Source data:
════════════════

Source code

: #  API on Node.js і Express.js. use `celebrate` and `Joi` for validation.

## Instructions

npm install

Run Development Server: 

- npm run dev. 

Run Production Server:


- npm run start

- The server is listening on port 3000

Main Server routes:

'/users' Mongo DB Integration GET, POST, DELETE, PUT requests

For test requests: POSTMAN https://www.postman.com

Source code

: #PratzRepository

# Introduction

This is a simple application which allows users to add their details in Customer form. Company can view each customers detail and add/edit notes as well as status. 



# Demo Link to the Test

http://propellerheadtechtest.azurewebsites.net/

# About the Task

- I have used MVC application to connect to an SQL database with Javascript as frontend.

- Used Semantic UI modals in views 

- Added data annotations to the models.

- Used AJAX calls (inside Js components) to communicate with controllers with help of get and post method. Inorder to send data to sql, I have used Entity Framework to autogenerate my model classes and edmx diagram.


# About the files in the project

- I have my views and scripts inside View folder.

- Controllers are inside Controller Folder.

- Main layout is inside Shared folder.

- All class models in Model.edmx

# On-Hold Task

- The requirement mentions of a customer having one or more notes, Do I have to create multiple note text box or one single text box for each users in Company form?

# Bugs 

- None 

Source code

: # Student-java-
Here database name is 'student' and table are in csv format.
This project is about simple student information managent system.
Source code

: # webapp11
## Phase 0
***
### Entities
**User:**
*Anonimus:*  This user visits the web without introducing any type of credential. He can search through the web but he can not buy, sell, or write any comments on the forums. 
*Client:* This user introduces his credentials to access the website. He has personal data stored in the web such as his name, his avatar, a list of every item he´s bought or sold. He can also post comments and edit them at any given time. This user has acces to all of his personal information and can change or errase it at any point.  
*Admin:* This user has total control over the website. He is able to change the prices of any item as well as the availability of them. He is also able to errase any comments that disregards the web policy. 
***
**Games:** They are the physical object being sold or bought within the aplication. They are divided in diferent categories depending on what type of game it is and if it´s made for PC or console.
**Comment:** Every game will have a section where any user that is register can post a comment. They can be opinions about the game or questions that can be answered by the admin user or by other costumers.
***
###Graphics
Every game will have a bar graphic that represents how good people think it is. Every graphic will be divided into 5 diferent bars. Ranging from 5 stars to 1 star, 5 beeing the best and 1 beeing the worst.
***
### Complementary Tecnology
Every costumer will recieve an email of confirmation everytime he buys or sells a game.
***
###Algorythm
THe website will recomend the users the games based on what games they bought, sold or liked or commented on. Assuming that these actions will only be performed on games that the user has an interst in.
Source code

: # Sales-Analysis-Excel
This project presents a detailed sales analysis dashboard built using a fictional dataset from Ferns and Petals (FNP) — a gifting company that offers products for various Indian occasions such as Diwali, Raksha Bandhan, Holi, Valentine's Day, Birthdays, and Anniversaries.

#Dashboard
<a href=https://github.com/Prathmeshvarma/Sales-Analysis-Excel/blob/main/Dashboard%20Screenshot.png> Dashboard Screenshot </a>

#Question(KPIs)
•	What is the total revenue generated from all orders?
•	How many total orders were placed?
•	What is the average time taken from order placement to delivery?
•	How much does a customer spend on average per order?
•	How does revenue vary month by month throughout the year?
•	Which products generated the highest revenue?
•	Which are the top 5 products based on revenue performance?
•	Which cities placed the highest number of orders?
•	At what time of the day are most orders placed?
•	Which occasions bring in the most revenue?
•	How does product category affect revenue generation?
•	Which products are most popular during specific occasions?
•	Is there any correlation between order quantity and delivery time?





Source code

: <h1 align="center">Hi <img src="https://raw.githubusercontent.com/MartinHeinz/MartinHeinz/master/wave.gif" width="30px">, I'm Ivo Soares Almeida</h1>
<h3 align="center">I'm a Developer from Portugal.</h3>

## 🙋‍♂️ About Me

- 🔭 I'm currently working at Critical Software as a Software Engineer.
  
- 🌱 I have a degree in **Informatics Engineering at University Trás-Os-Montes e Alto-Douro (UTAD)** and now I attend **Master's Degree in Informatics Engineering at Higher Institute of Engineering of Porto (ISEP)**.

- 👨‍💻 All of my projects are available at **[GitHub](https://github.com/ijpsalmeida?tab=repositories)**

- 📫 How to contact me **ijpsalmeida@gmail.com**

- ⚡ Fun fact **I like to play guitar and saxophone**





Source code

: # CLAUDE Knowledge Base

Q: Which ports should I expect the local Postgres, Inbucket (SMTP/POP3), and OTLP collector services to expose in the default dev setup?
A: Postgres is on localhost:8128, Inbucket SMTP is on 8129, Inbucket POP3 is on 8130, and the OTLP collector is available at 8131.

════════════════

Task statement:
Print again the lines of the entries above that fall between the line holding "# Introduction" and the line holding "on the forums.", inclusive, exactly as they stand.

Solved exercise:
# Introduction

This is a simple application which allows users to add their details in Customer form. Company can view each customers detail and add/edit notes as well as status. 



# Demo Link to the Test

http://propellerheadtechtest.azurewebsites.net/

# About the Task

- I have used MVC application to connect to an SQL database with Javascript as frontend.

- Used Semantic UI modals in views 

- Added data annotations to the models.

- Used AJAX calls (inside Js components) to communicate with controllers with help of get and post method. Inorder to send data to sql, I have used Entity Framework to autogenerate my model classes and edmx diagram.


# About the files in the project

- I have my views and scripts inside View folder.

- Controllers are inside Controller Folder.

- Main layout is inside Shared folder.

- All class models in Model.edmx

# On-Hold Task

- The requirement mentions of a customer having one or more notes, Do I have to create multiple note text box or one single text box for each users in Company form?

# Bugs 

- None 

Source code

: # Student-java-
Here database name is 'student' and table are in csv format.
This project is about simple student information managent system.
Source code

: # webapp11
## Phase 0
***
### Entities
**User:**
*Anonimus:*  This user visits the web without introducing any type of credential. He can search through the web but he can not buy, sell, or write any comments on the forums. 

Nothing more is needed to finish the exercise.